This repository contains code for a Convolutional Neural Network (CNN) model to predict plant diseases using images. The model is trained on a dataset containing images of diseased plants and normal plants. Below is a brief explanation of the code structure and its functionalities: Dependencies
numpy: For numerical operations.
pandas: For data manipulation and analysis.
matplotlib: For data visualization.
opencv-python: For image processing.
scikit-learn: For machine learning utilities like data splitting and label binarization.
PIL: Python Imaging Library for opening, manipulating, and saving many different image file formats.
keras: Deep learning library for creating and training neural networks.
tensorflow: Backend for Keras, providing support for building deep learning models.
Overview of the Code
Data Visualization
12 random images from the dataset are plotted using Matplotlib to observe the images.
Image Preprocessing
Images are converted into numpy arrays and resized to a common size.
The dataset is normalized by dividing pixel values by 255.
Data Loading and Labeling
Images are loaded into arrays along with their corresponding labels.
Labels are encoded using one-hot encoding.
Model Architecture
A CNN model is defined using Keras Sequential API.
The model consists of Convolutional layers, MaxPooling layers, Flatten layer, and Dense layers.
Model Training
The dataset is split into training, validation, and testing sets.
The model is trained on the training set and validated on the validation set.

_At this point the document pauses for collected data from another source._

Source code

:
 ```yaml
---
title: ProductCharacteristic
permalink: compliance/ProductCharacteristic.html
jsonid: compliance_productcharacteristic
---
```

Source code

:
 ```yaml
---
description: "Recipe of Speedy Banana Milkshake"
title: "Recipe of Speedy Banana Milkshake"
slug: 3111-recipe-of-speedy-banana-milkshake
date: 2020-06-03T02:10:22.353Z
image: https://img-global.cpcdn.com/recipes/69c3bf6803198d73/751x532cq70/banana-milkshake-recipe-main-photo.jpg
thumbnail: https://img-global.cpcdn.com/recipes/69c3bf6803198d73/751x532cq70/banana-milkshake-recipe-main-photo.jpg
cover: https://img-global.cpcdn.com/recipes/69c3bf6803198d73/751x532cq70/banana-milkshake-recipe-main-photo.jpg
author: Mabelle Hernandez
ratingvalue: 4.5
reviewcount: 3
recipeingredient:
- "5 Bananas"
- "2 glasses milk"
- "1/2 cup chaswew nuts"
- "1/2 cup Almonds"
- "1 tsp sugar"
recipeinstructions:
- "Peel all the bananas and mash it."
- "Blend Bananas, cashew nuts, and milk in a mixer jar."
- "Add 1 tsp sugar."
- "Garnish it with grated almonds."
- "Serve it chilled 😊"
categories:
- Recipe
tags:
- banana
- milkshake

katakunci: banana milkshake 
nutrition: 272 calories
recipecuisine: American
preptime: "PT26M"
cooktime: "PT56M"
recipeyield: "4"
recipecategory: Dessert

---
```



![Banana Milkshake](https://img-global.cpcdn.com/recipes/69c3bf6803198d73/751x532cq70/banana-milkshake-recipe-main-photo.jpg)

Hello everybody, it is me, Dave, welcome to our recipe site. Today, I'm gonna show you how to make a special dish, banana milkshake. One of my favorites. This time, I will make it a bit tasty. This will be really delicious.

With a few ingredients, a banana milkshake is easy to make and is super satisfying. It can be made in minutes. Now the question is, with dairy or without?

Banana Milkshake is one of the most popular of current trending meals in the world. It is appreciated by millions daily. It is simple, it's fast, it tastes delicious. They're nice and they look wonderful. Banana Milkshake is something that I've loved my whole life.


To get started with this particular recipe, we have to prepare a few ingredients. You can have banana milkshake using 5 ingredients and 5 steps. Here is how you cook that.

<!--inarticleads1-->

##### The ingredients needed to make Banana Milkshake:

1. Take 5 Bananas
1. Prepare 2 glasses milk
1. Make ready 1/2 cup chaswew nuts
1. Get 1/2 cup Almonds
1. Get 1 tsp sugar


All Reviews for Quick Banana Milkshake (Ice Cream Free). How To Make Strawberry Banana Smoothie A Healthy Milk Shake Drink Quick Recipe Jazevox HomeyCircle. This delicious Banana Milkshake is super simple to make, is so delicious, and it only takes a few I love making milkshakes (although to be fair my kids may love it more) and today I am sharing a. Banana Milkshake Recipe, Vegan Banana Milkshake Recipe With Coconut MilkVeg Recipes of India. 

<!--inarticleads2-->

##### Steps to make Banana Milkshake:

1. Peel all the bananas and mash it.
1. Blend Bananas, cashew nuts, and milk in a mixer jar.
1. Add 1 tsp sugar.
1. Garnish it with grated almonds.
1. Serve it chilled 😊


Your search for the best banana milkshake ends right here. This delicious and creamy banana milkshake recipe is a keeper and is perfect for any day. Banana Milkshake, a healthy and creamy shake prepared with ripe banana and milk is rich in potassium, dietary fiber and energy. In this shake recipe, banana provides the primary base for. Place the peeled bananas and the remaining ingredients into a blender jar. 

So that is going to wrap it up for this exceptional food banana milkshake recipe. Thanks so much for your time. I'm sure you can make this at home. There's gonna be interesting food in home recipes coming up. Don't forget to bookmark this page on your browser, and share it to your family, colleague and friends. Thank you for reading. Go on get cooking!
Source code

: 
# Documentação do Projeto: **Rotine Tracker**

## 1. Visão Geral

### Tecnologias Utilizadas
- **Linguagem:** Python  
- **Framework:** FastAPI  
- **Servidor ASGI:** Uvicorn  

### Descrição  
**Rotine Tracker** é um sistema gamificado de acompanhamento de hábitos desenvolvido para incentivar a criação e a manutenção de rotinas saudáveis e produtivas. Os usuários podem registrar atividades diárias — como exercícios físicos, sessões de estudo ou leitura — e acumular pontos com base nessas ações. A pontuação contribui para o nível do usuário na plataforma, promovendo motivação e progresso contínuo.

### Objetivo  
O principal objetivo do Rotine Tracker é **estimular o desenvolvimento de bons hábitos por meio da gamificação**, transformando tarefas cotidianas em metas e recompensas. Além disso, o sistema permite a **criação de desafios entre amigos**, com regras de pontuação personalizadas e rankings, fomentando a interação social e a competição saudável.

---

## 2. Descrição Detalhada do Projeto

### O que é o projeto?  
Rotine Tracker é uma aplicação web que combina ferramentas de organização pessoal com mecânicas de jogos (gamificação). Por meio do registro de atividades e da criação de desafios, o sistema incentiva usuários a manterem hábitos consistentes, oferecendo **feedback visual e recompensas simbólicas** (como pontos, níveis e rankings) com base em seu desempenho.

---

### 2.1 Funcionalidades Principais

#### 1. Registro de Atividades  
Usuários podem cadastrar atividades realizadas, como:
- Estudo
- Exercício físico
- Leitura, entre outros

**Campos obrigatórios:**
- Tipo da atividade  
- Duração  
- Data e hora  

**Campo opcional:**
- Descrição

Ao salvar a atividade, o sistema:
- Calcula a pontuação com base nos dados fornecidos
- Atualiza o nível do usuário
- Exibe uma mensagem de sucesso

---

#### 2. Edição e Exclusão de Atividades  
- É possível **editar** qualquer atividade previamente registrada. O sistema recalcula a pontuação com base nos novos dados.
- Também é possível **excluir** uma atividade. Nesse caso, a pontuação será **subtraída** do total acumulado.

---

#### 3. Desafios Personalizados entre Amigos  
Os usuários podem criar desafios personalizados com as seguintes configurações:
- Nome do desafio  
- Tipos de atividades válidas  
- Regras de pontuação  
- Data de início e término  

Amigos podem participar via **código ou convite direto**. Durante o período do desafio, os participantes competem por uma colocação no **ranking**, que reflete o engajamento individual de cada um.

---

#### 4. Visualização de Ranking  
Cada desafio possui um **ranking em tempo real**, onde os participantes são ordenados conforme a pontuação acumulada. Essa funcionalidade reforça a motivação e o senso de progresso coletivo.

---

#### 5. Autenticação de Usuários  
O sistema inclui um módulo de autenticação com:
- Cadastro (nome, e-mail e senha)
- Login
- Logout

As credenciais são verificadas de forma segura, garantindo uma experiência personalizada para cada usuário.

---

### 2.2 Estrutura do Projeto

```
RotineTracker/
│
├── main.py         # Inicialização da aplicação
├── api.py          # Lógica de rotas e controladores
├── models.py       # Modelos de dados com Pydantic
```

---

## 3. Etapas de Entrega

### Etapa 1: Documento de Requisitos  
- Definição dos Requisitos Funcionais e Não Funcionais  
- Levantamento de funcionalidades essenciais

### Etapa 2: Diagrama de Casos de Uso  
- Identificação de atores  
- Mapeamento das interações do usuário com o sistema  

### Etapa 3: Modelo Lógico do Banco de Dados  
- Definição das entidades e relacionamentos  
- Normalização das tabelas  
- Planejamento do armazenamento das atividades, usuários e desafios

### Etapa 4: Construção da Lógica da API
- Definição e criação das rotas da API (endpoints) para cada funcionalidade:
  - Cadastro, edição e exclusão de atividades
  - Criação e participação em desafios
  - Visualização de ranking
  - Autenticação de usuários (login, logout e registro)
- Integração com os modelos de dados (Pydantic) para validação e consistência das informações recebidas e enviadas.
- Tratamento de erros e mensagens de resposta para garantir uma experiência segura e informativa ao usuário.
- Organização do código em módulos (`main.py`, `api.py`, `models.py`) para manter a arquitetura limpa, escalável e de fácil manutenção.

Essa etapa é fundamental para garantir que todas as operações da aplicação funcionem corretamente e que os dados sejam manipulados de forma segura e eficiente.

Training history is recorded to monitor the model's performance over epochs.
Model Evaluation and Saving
The trained model is evaluated on the testing set to calculate accuracy.
The model, its architecture, and weights are saved for future use.
Result Visualization
The accuracy of the model over epochs is plotted.
An example image from the testing set is shown along with its original and predicted labels.
Running the Code
To run the code:
Ensure all dependencies are installed.
Modify the paths to the dataset according to your directory structure.
Execute the code sequentially.
This README.md provides an overview of the project and its functionalities. For more detailed information, refer to the comments within the code.